Thinking about going car-free? Owning a car is no cheap business and not too climate-friendly either. Depending on where you live and your life situation, you might actually be better off not owning a car. Check out or top tips to determine whether a car-free life could be something for you.
A car-free life is not only climate friendly but it will save you tons of money. In a study made by Yle (2017) it was estimated that the cost of owning a car in Finland is anything between 5000 and 8000 euros per year depending on the original price of the car. This includes estimates of gas, insurances, taxes, maintenance, parking fees, and depreciation of the vehicle (loss of value each year). Taking into consideration how expensive it is to just own a car (not even mentioning the price of buying one), it is rather paradoxical that cars stay parked 92% of their lifetime (Ellen McArthur Foundation, 2015), and that the largest share of all car rides (over 20%) are only 1–3 km long (FTA, 2012).
A car-free life might not be an option for everyone — it depends a lot on where you live. However, if you live in a bigger city, there are so many alternatives to owning a car available! Many people like the idea of not owning a car, but think this is not possible in their life. It is said it takes 66 days to form a new habit, with a range from 18 to 254 days (Lally et al. 2010). Something that might seem impossible today might be the new normal in 66 days! Through this blog post we aim to help you determine whether a car-free life is an option for you.
Get started by mapping your everyday life and transport needs. We’ve identified the most common reasons to use a car, and organised our top tips according to these:
1. Use public transport
Using public transport can have great mental health benefits, as a study by MIT has shown that drivers feel more stress during their day than people who use public transport (Legrain et al. 2015). No matter if your commute is long or short, using public transport will allow you a moment to just pause –— tune into the alternative reality of your audio book; pick up the book from your bag and devour a few pages; or simply zone out and relax and let it fade into a nap.

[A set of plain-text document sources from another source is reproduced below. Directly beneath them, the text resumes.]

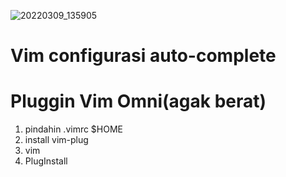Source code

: ![20220309_135905](https://user-images.githubusercontent.com/70370681/157381820-5412b088-3b3d-4067-b4e7-82df4c202290.gif)
# Vim configurasi auto-complete

# Pluggin Vim Omni(agak berat)

1. pindahin .vimrc $HOME
2. install vim-plug
3. vim
4. PlugInstall

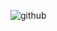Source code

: ![github](https://user-images.githubusercontent.com/59519580/214898897-bd3def70-e1ce-44fd-9391-f2ce77f76f3a.png)


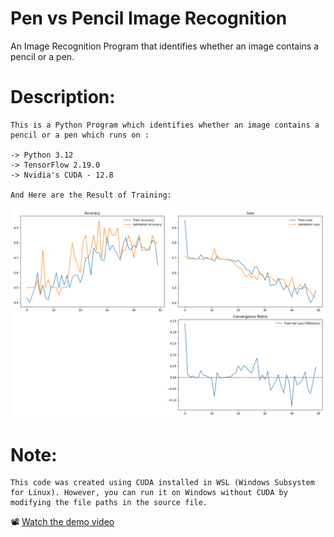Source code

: # Pen vs Pencil Image Recognition
 An Image Recognition Program that identifies whether an image contains a pencil or a pen.

# Description:
    This is a Python Program which identifies whether an image contains a pencil or a pen which runs on :
    
    -> Python 3.12
    -> TensorFlow 2.19.0
    -> Nvidia's CUDA - 12.8

    And Here are the Result of Training:
    
![alt text = Results](./training_history.png)
    
# Note: 
    This code was created using CUDA installed in WSL (Windows Subsystem for Linux). However, you can run it on Windows without CUDA by modifying the file paths in the source file. 

📽️ [Watch the demo video](Video.mp4)
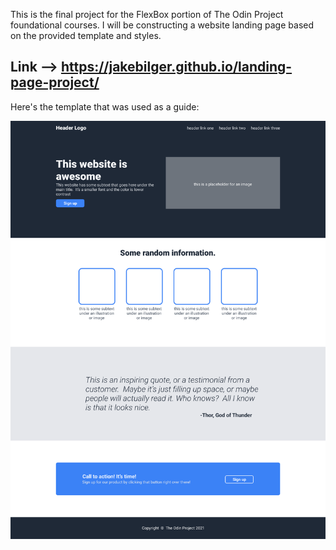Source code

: This is the final project for the FlexBox portion of The Odin Project foundational courses. I will be constructing a website landing page based on the provided template and styles.

## Link --> https://jakebilger.github.io/landing-page-project/

Here's the template that was used as a guide:

![template-guide](./template-guide.png)

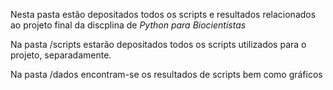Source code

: Nesta pasta estão depositados todos os scripts e resultados relacionados ao projeto final da discplina de *Python para Biocientistas*

Na pasta /scripts estarão depositados todos os scripts utilizados para o projeto, separadamente.

Na pasta /dados encontram-se os resultados de scripts bem como gráficos
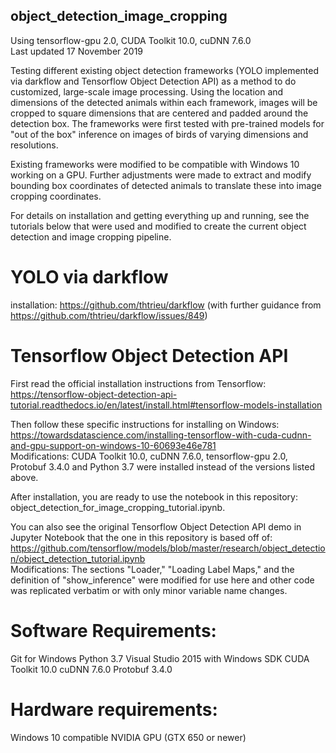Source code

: ## object_detection_image_cropping
Using tensorflow-gpu 2.0, CUDA Toolkit 10.0, cuDNN 7.6.0  
Last updated 17 November 2019

Testing different existing object detection frameworks (YOLO implemented via darkflow and Tensorflow Object Detection API) as a method to do customized, large-scale image processing. Using the location and dimensions of the detected animals within each framework, images will be cropped to square dimensions that are centered and padded around the detection box. The frameworks were first tested with pre-trained models for "out of the box" inference on images of birds of varying dimensions and resolutions.

Existing frameworks were modified to be compatible with Windows 10 working on a GPU. Further adjustments were made to extract and modify bounding box coordinates of detected animals to translate these into image cropping coordinates.

For details on installation and getting everything up and running, see the tutorials below that were used and modified to create the current object detection and image cropping pipeline.

# YOLO via darkflow
installation: https://github.com/thtrieu/darkflow (with further guidance from https://github.com/thtrieu/darkflow/issues/849)

# Tensorflow Object Detection API
First read the official installation instructions from Tensorflow: https://tensorflow-object-detection-api-tutorial.readthedocs.io/en/latest/install.html#tensorflow-models-installation

Then follow these specific instructions for installing on Windows: https://towardsdatascience.com/installing-tensorflow-with-cuda-cudnn-and-gpu-support-on-windows-10-60693e46e781  
Modifications: CUDA Toolkit 10.0, cuDNN 7.6.0, tensorflow-gpu 2.0, Protobuf 3.4.0 and Python 3.7 were installed instead of the versions listed above.

After installation, you are ready to use the notebook in this repository: object_detection_for_image_cropping_tutorial.ipynb. 

You can also see the original Tensorflow Object Detection API demo in Jupyter Notebook that the one in this repository is based off of: https://github.com/tensorflow/models/blob/master/research/object_detection/object_detection_tutorial.ipynb  
Modifications: The sections "Loader," "Loading Label Maps," and the definition of "show_inference" were modified for use here and other code was replicated verbatim or with only minor variable name changes. 

# Software Requirements:
Git for Windows
Python 3.7
Visual Studio 2015 with Windows SDK
CUDA Toolkit 10.0
cuDNN 7.6.0
Protobuf 3.4.0

# Hardware requirements:
Windows 10
compatible NVIDIA GPU (GTX 650 or newer)
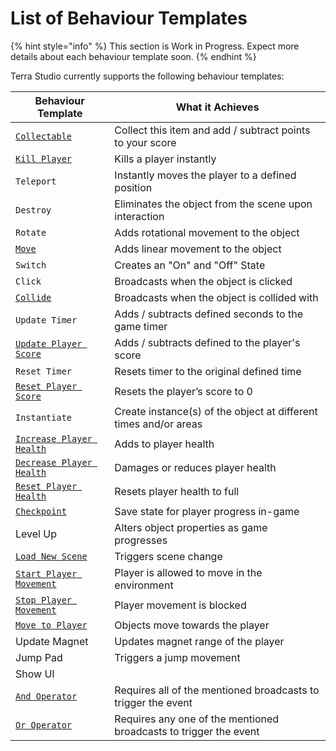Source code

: # List of Behaviour Templates

{% hint style="info" %}
This section is Work in Progress. Expect more details about each behaviour template soon.
{% endhint %}

Terra Studio currently supports the following behaviour templates:

| Behaviour Template                                    | What it Achieves                                                  |
| ----------------------------------------------------- | ----------------------------------------------------------------- |
| [`Collectable`](collectable.md)                       | Collect this item and add / subtract points to your score         |
| [`Kill Player`](kill-player.md)                       | Kills a player instantly                                          |
| `Teleport`                                            | Instantly moves the player to a defined position                  |
| `Destroy`                                             | Eliminates the object from the scene upon interaction             |
| `Rotate`                                              | Adds rotational movement to the object                            |
| [`Move`](move.md)                                     | Adds linear movement to the object                                |
| `Switch`                                              | Creates an "On" and "Off" State                                   |
| `Click`                                               | Broadcasts when the object is clicked                             |
| [`Collide`](collide.md)                               | Broadcasts when the object is collided with                       |
| `Update Timer`                                        | Adds / subtracts defined seconds to the game timer                |
| [`Update Player Score`](update-player-score.md)       | Adds / subtracts defined to the player's score                    |
| `Reset Timer`                                         | Resets timer to the original defined time                         |
| [`Reset Player Score`](reset-player-score.md)         | Resets the player’s score to 0                                    |
| `Instantiate`                                         | Create instance(s) of the object at different times and/or areas  |
| [`Increase Player Health`](increase-player-health.md) | Adds to player health                                             |
| [`Decrease Player Health`](decrease-player-health.md) | Damages or reduces player health                                  |
| [`Reset Player Health`](reset-player-health.md)       | Resets player health to full                                      |
| [`Checkpoint`](checkpoint.md)                         | Save state for player progress in-game                            |
| Level Up                                              | Alters object properties as game progresses                       |
| [`Load New Scene`](load-new-scene.md)                 | Triggers scene change                                             |
| [`Start Player Movement`](start-player-movement.md)   | Player is allowed to move in the environment                      |
| [`Stop Player Movement`](stop-player-movement.md)     | Player movement is blocked                                        |
| [`Move to Player`](move-to-player.md)                 | Objects move towards the player                                   |
| Update Magnet                                         | Updates magnet range of the player                                |
| Jump Pad                                              | Triggers a jump movement                                          |
| Show UI                                               |                                                                   |
| [`And Operator`](and-operator.md)                     | Requires all of the mentioned broadcasts to trigger the event     |
| [`Or Operator`](or-operator.md)                       | Requires any one of the mentioned broadcasts to trigger the event |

Public transport in the Nordics is top notch, and by using it you are taking one of the bigger climate actions. Switching emission-intensive city driving to biking and public transport can mean that you halve your yearly emissions from transport.
The economic benefit is remarkable as well: Based on the estimate above, your very own car will cost you anything between 400 and 660 euros per month. With this sum of money, you easily buy a public transport pass and rent a car for a day or two each month, and still save money. Public transport tickets for kids are often cheaper which is great too.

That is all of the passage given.